The Energy Bill Relief Scheme (EBRS), announced in September 2022, offers essential support for non-domestic energy customers. Before the scheme came in, there were warnings that businesses faced a “cliff edge” for energy costs, with some potentially facing a five-fold increase at renewal time.
The scheme keeps energy costs low by creating a “government supported price” that is significantly lower than expected wholesale energy costs this winter. It definitely gives UK businesses some much-needed breathing space – but what will happen when the EBRS draws to a close in March 2023?
Government guidance on the scheme offers a hint:
“It is important that users who are less vulnerable to energy price increases (particularly larger businesses that are not energy-intensive) use the 6 months support provided by the scheme to identify measures they can take to protect themselves against high energy prices.”

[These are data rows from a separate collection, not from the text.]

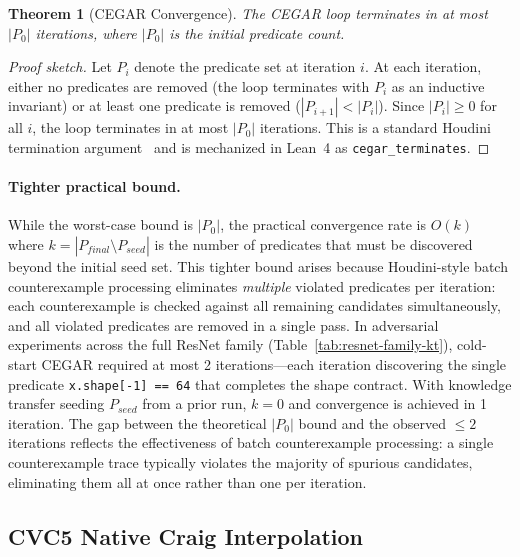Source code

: \documentclass[11pt]{article}
\newtheorem{theorem}{Theorem}
\begin{document}
\begin{theorem}[CEGAR Convergence]\label{thm:cegar-converge}
The CEGAR loop terminates in at most $|P_0|$ iterations, where
$|P_0|$ is the initial predicate count.
\end{theorem}

\begin{proof}[Proof sketch]
Let $P_i$ denote the predicate set at iteration $i$.  At each iteration,
either no predicates are removed (the loop terminates with $P_i$ as an
inductive invariant) or at least one predicate is removed ($|P_{i+1}| <
|P_i|$).  Since $|P_i| \geq 0$ for all $i$, the loop terminates in at
most $|P_0|$ iterations.  This is a standard Houdini termination
argument~\cite{flanagan01} and is mechanized in Lean~4 as
\texttt{cegar\_terminates}.
\end{proof}

\paragraph{Tighter practical bound.}
While the worst-case bound is $|P_0|$, the practical convergence rate is
$O(k)$ where $k = |P_{\mathit{final}} \setminus P_{\mathit{seed}}|$
is the number of predicates that must be discovered beyond the initial
seed set.  This tighter bound arises because Houdini-style batch
counterexample processing eliminates \emph{multiple} violated
predicates per iteration: each counterexample is checked against
all remaining candidates simultaneously, and all violated predicates
are removed in a single pass.
In adversarial experiments across the full ResNet family
(Table~\ref{tab:resnet-family-kt}), cold-start CEGAR
required at most 2 iterations---each iteration discovering the
single predicate \texttt{x.shape[-1] == 64} that completes the
shape contract.  With knowledge transfer seeding
$P_{\mathit{seed}}$ from a prior run, $k = 0$ and convergence
is achieved in 1 iteration.  The gap between the theoretical
$|P_0|$ bound and the observed $\leq 2$ iterations reflects the
effectiveness of batch counterexample processing: a single
counterexample trace typically violates the majority of spurious
candidates, eliminating them all at once rather than one per iteration.

\subsection{CVC5 Native Craig Interpolation}
\end{document}
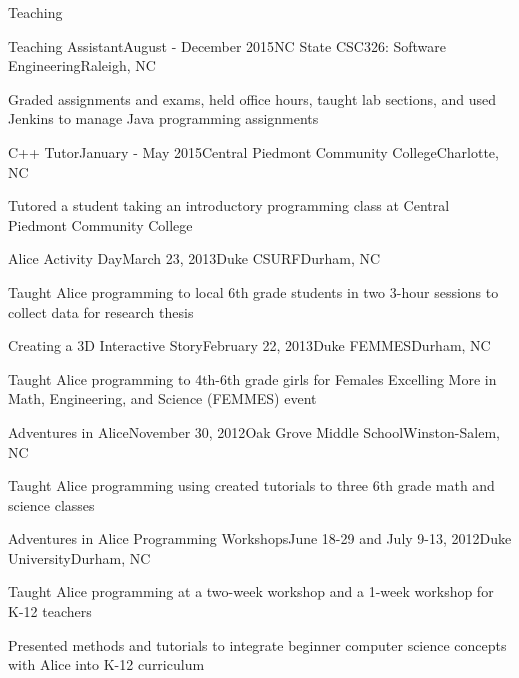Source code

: \documentclass{resume} %
\begin{document}
\begin{rSection}{Teaching}
\begin{rSubsection}{Teaching Assistant}{August - December 2015}{NC State CSC326: Software Engineering}{Raleigh, NC}
\item Graded assignments and exams, held office hours, taught lab sections, and used Jenkins to manage Java programming assignments
\end{rSubsection}
\vspace{-5pt}

\begin{rSubsection}{C++ Tutor}{January - May 2015}{Central Piedmont Community College}{Charlotte, NC}
\item Tutored a student taking an introductory programming class at Central Piedmont Community College
\end{rSubsection}
\vspace{-5pt}

\begin{rSubsection}{Alice Activity Day}{March 23, 2013}{Duke CSURF}{Durham, NC}
\item Taught Alice programming to local 6th grade students in two 3-hour sessions to collect data for research thesis
\end{rSubsection}
\vspace{-5pt}


\begin{rSubsection}{Creating a 3D Interactive Story}{February 22, 2013}{Duke FEMMES}{Durham, NC}
\item Taught Alice programming to 4th-6th grade girls for Females Excelling More in Math, Engineering, and Science (FEMMES) event
\end{rSubsection}
\vspace{-5pt}


\begin{rSubsection}{Adventures in Alice}{November 30, 2012}{Oak Grove Middle School}{Winston-Salem, NC}
\item Taught Alice programming using created tutorials to three 6th grade math and science classes
\end{rSubsection}
\vspace{-5pt}

\begin{rSubsection}{Adventures in Alice Programming Workshops}{June 18-29 and July 9-13, 2012}{Duke University}{Durham, NC}
\item Taught Alice programming at a two-week workshop and a 1-week workshop for K-12 teachers 
\item Presented methods and tutorials to integrate beginner computer science concepts with Alice into K-12 curriculum
\end{rSubsection}

\end{rSection}
\end{document}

Of course, the whole reason for the scheme was that so many businesses are vulnerable to changing prices. Data published in August 2022, before the launch of the scheme, suggested that over half (53%) of businesses expected to suffer in some way from rising costs. But the government seems to be differentiating between those who can “protect themselves” and those who can’t. So how can businesses ensure that they aren’t struggling again when March 2023 rolls round?

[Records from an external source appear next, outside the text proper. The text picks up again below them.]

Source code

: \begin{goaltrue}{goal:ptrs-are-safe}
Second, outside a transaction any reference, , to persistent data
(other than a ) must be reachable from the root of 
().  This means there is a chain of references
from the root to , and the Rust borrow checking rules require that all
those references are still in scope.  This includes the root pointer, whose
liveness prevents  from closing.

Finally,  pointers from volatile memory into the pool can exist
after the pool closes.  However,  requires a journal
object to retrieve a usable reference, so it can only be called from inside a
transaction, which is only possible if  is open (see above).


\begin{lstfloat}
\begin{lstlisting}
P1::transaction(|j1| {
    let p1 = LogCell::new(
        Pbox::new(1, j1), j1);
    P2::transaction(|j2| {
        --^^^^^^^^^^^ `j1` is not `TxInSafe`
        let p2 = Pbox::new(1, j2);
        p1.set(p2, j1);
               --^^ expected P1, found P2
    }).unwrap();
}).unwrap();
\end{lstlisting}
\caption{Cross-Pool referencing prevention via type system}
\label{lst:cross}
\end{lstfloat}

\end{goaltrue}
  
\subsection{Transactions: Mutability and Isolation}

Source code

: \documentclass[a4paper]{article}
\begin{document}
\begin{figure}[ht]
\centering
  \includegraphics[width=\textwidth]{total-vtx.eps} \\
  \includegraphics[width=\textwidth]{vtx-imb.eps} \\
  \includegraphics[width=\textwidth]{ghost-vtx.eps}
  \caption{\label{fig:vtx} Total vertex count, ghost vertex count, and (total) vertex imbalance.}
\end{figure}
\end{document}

Energy efficiency measures: just get it done
It may be a cliché, but it’s true: the cheapest energy is the energy you don’t use. Businesses who want to cut energy costs should start by reducing unnecessary energy consumption. For businesses in energy-intensive sectors, this may be a tougher ask because some essential processes simply can’t be done in a way that consumes less energy. But the reality is that most businesses have not yet explored the full potential of the energy efficiency measures available to them.

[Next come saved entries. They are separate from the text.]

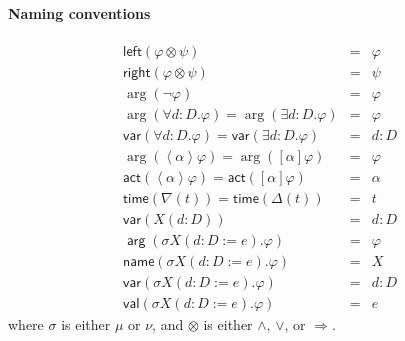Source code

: \documentclass{article}
\begin{document}
\paragraph{Naming conventions}

\begin{equation*}
\begin{array}{lcl}
\mathsf{left}(\varphi \otimes \psi ) & = & \varphi \\ 
\mathsf{right}(\varphi \otimes \psi ) & = & \psi \\ 
\arg (\lnot \varphi ) & = & \varphi \\ 
\arg (\forall d:D.\varphi )=\arg (\exists d:D.\varphi ) & = & \varphi \\ 
\mathsf{var}(\forall d:D.\varphi )=\mathsf{var}(\exists d:D.\varphi ) & = & 
d:D \\ 
\arg (\left\langle \alpha \right\rangle \varphi )=\arg ([\alpha ]\varphi ) & 
= & \varphi \\ 
\mathsf{act}(\left\langle \alpha \right\rangle \varphi )=\mathsf{act}%
([\alpha ]\varphi ) & = & \alpha \\ 
\mathsf{time}(\nabla (t))=\mathsf{time}(\Delta (t)) & = & t \\ 
\mathsf{var}(X(d:D)) & = & d:D \\ 
\mathsf{\arg }(\sigma X(d:D:=e).\varphi ) & = & \varphi \\ 
\mathsf{name}(\sigma X(d:D:=e).\varphi ) & = & X \\ 
\mathsf{var}(\sigma X(d:D:=e).\varphi ) & = & d:D \\ 
\mathsf{val}(\sigma X(d:D:=e).\varphi ) & = & e%
\end{array}%
\end{equation*}%
where $\sigma $ is either $\mu $ or $\nu $, and $\otimes $ is either $\wedge 
$, $\vee $, or $\Rightarrow $.
\end{document}
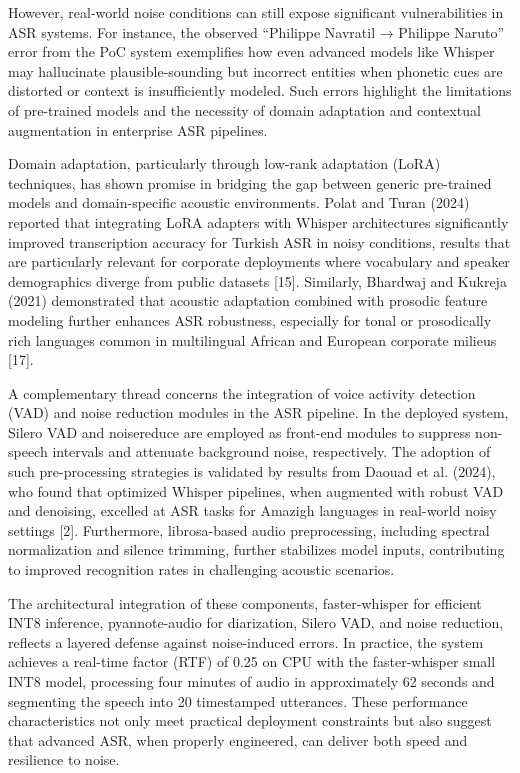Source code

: \documentclass[12pt,a4paper]{article}
\begin{document}
However, real-world noise conditions can still expose significant vulnerabilities in ASR systems. For instance, the observed “Philippe Navratil → Philippe Naruto” error from the PoC system exemplifies how even advanced models like Whisper may hallucinate plausible-sounding but incorrect entities when phonetic cues are distorted or context is insufficiently modeled. Such errors highlight the limitations of pre-trained models and the necessity of domain adaptation and contextual augmentation in enterprise ASR pipelines.


Domain adaptation, particularly through low-rank adaptation (LoRA) techniques, has shown promise in bridging the gap between generic pre-trained models and domain-specific acoustic environments. Polat and Turan (2024) reported that integrating LoRA adapters with Whisper architectures significantly improved transcription accuracy for Turkish ASR in noisy conditions, results that are particularly relevant for corporate deployments where vocabulary and speaker demographics diverge from public datasets [15]. Similarly, Bhardwaj and Kukreja (2021) demonstrated that acoustic adaptation combined with prosodic feature modeling further enhances ASR robustness, especially for tonal or prosodically rich languages common in multilingual African and European corporate milieus [17].


A complementary thread concerns the integration of voice activity detection (VAD) and noise reduction modules in the ASR pipeline. In the deployed system, Silero VAD and noisereduce are employed as front-end modules to suppress non-speech intervals and attenuate background noise, respectively. The adoption of such pre-processing strategies is validated by results from Daouad et al. (2024), who found that optimized Whisper pipelines, when augmented with robust VAD and denoising, excelled at ASR tasks for Amazigh languages in real-world noisy settings [2]. Furthermore, librosa-based audio preprocessing, including spectral normalization and silence trimming, further stabilizes model inputs, contributing to improved recognition rates in challenging acoustic scenarios.


The architectural integration of these components, faster-whisper for efficient INT8 inference, pyannote-audio for diarization, Silero VAD, and noise reduction, reflects a layered defense against noise-induced errors. In practice, the system achieves a real-time factor (RTF) of 0.25 on CPU with the faster-whisper small INT8 model, processing four minutes of audio in approximately 62 seconds and segmenting the speech into 20 timestamped utterances. These performance characteristics not only meet practical deployment constraints but also suggest that advanced ASR, when properly engineered, can deliver both speed and resilience to noise.
\end{document}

If your business falls in scope of the Energy Savings Opportunity Scheme (ESOS), you will already be measuring and reporting on the energy use in different areas of your business. And you will have an expert audit that gives you recommendations on possible energy efficiency improvements. Although ESOS may feel like just another compliance headache at times, the recommendations in your audit are a valuable source of tailored advice that could save your business energy and money. And remember that from Phase 4 onwards it will be compulsory to explain why you are not acting on your ESOS recommendations. So it makes sense for businesses to examine these suggestions now and decide which to prioritise.
For businesses not in scope, there is still huge potential for action. The International Energy Agency estimates that over 40% of global electricity demand comes from just four key products: lighting, refrigerators, air conditioners and industrial motor systems. This is a good place to start. Lighting has long-been described as “low-hanging fruit” because they are up to 80% more efficient than fluorescent lighting (which itself is up to six times more efficient than incandescent bulbs). Switching to LEDs has been described as a “no-brainer” because they pay for themselves in about a year. Yet the government has had to bring in legislation to ban the sale of first halogen bulbs and then fluorescent bulbs, because we are making the switch too slowly for its net zero goals.
Upgrading the physical assets of your business is vital, but just as important is how we actually use those systems. There is no point having the most efficient boiler for heating your premises if people are constantly leaving the door open so you’re heating the air outside.
Behavioural change is a vital tool for driving down your energy consumption. Take inspiration from how other countries have responded to their own energy crisis. Germany has brought in laws to, among other things, restrict the heating of public buildings and prevent shopkeepers from leaving their lights on overnight. Meanwhile, sunny Spain has set a limit on how cold air-conditioning can be in public places such as shops and restaurants. Could your business benefit from easy wins like this? Could staff training help with issues like leaving lights on overnight or having the heating up too high?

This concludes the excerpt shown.